To understand, let’s think about the fear of mice:
A group of people is in a room, and a mouse runs in. Many people panic. Some jump up on a chair. Why? When questioned, they know that a mouse can’t hurt you. The brain is baffled.
Let’s look at phobias. Many people are afraid of odd situations like walking under a ladder. They” say it will cause “bad luck, “but the brain knows that’s absurd. There is no causal relationship between walking under a ladder and evil things happening.
A universal example is the queasy feeling we get from being at great heights, even when we are safely ensconced in an elevator.
Anxiety is classified as a pathology. Anxiety occurs when people get nervous thinking of future catastrophic events. Note that nothing has occurred. It’s only the mind imagining what might happen. However, the fantasy of eminent disaster occurs because the body responds with tension.
All these are an example of our second brain. The second brain has no language; it is a brain associated with feelings. In other words, our brain anatomy has certain architecture and functions which facilitate the autobiographical brain, and we have other brain architecture which generates bodily sensations. We call this embodied cognition. Embodied cognition is the “gut” feelings of fear and anger which control us and precede in milli-seconds the brain’s narrative.

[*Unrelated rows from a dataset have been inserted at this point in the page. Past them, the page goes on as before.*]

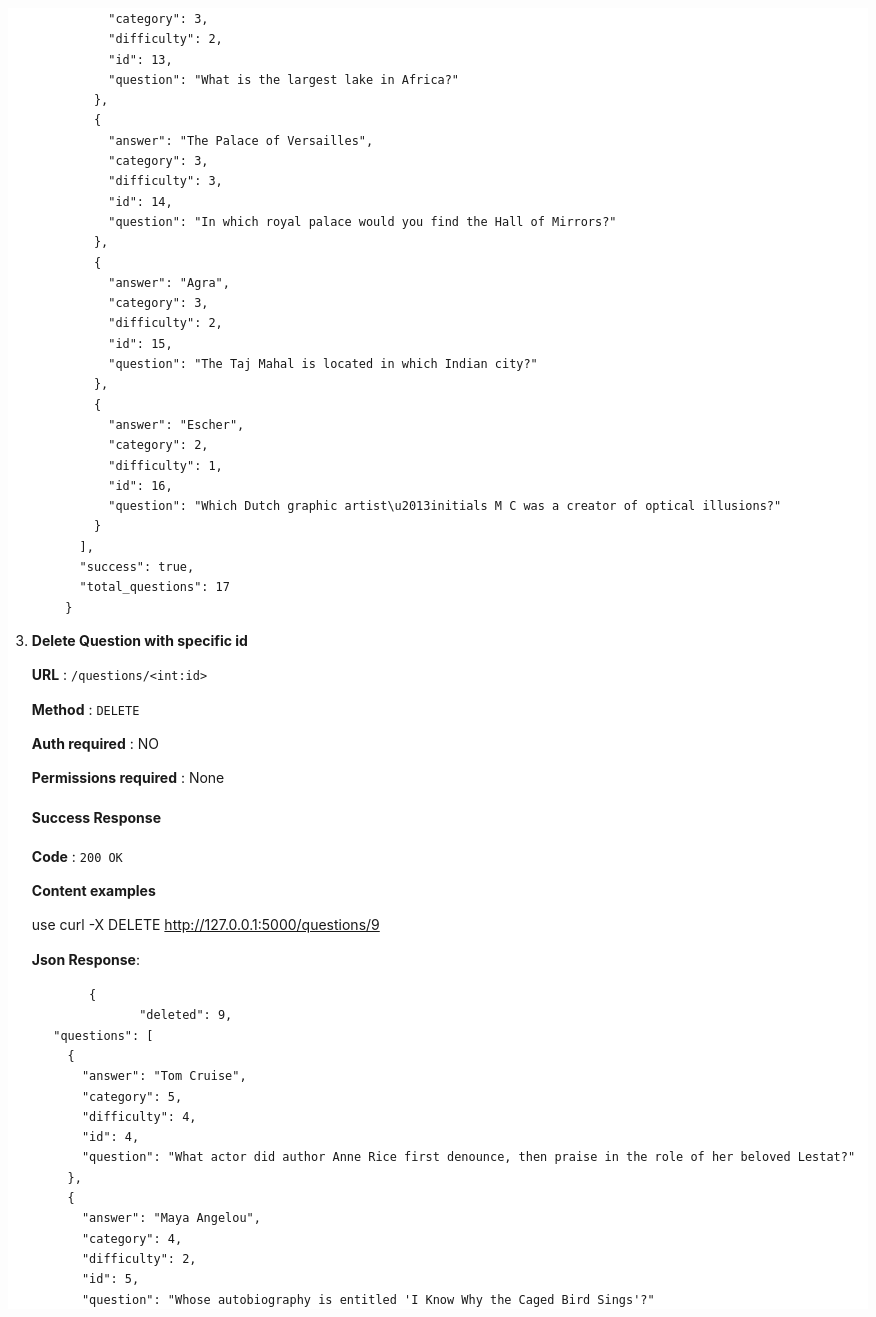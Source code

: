                   "category": 3, 
                  "difficulty": 2, 
                  "id": 13, 
                  "question": "What is the largest lake in Africa?"
                }, 
                {
                  "answer": "The Palace of Versailles", 
                  "category": 3, 
                  "difficulty": 3, 
                  "id": 14, 
                  "question": "In which royal palace would you find the Hall of Mirrors?"
                }, 
                {
                  "answer": "Agra", 
                  "category": 3, 
                  "difficulty": 2, 
                  "id": 15, 
                  "question": "The Taj Mahal is located in which Indian city?"
                }, 
                {
                  "answer": "Escher", 
                  "category": 2, 
                  "difficulty": 1, 
                  "id": 16, 
                  "question": "Which Dutch graphic artist\u2013initials M C was a creator of optical illusions?"
                }
              ], 
              "success": true, 
              "total_questions": 17
            }

3) **Delete Question with specific id**
      
      **URL** : `/questions/<int:id>`

      **Method** : `DELETE`

      **Auth required** : NO

      **Permissions required** : None

      #### Success Response

      **Code** : `200 OK`

      **Content examples**

      use curl -X DELETE http://127.0.0.1:5000/questions/9 
      
      **Json Response**:
       
          
               {
                      "deleted": 9, 
          "questions": [
            {
              "answer": "Tom Cruise", 
              "category": 5, 
              "difficulty": 4, 
              "id": 4, 
              "question": "What actor did author Anne Rice first denounce, then praise in the role of her beloved Lestat?"
            }, 
            {
              "answer": "Maya Angelou", 
              "category": 4, 
              "difficulty": 2, 
              "id": 5, 
              "question": "Whose autobiography is entitled 'I Know Why the Caged Bird Sings'?"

The brain’s narrative makes up a story consistent with the feeling state: “I am angry because he ignored me”, “I fear rejection if I apply for that job”. The narrative brain correlates with the embodied brain, creating powerful feeling states.
There is little communication between these two brains. The key to communication, and hence integration, is self-awareness, or mindfulness. The ability to observe, to engage the observational mind, and bodily sensations addresses both brains:
Observing the patterns of the biographical mind is called insight. Insight is the central healing dynamic of Freudian psychology. When we recognize dysfunctional patterns, we can change them. For example, when we observe that we reflexively say yes to people’s demands and then feel angry about acquiescence, we can then consciously learn to be reflective of consequences and say no.
The observational mind can also be used to be conscious of our bodily states, its tensions, and the ebb & flow of emotions. And through relaxation and breathing techniques, we can “let go” of dysfunctional tensions.
Feelings are a blend of thoughts and bodily sensations. When we are angry, our mind forms a narrative of hostility, and our bodies join in with feelings of tension. When we relax the body, the narrative of anger dissipates. When we empty the mind, the body relaxes.
Thus, self-observation, through mindfulness and meditation, when developed, becomes the bridge to integrate both body and mind. Mindfulness practices are the key to removing dysfunctional behaviors and emotions.